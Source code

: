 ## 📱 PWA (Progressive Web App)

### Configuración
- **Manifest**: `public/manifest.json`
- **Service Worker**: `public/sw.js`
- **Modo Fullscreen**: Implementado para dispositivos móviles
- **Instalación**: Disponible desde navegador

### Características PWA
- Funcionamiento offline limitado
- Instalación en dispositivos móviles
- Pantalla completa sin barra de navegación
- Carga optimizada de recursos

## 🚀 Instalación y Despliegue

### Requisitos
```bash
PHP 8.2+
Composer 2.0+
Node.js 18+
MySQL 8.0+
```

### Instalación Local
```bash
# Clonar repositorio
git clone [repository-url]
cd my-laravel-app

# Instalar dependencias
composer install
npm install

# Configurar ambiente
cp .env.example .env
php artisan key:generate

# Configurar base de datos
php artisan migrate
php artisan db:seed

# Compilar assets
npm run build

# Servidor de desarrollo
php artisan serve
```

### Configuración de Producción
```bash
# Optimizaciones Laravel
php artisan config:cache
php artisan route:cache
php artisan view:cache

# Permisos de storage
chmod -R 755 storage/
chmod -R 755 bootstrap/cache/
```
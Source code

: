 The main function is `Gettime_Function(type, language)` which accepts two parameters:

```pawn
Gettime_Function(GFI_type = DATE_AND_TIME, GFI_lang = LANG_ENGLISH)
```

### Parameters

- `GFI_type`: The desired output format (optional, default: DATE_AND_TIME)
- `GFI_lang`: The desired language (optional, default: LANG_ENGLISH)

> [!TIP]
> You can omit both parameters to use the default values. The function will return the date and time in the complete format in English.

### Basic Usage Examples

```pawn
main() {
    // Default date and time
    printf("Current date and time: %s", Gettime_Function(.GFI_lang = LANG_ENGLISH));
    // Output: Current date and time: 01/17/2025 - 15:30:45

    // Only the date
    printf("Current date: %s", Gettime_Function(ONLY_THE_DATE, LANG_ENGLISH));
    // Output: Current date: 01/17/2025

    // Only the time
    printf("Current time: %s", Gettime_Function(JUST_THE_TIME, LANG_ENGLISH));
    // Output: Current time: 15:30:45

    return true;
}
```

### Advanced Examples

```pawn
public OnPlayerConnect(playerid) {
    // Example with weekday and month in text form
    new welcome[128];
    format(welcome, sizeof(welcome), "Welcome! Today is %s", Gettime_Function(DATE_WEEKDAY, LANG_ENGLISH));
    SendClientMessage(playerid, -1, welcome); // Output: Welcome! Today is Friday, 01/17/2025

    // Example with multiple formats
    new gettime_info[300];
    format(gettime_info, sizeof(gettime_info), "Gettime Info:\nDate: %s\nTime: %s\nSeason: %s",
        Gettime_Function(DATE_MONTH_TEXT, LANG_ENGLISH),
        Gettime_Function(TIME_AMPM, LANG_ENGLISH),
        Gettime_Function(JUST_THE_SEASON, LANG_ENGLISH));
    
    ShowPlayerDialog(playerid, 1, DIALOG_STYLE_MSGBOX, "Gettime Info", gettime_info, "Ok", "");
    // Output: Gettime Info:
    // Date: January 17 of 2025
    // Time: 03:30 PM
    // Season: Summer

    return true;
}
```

• Instructions to follow
Which lines of the data include "dispositivos"? Copy each of them.

• Written response
- **Modo Fullscreen**: Implementado para dispositivos móviles
- Instalación en dispositivos móviles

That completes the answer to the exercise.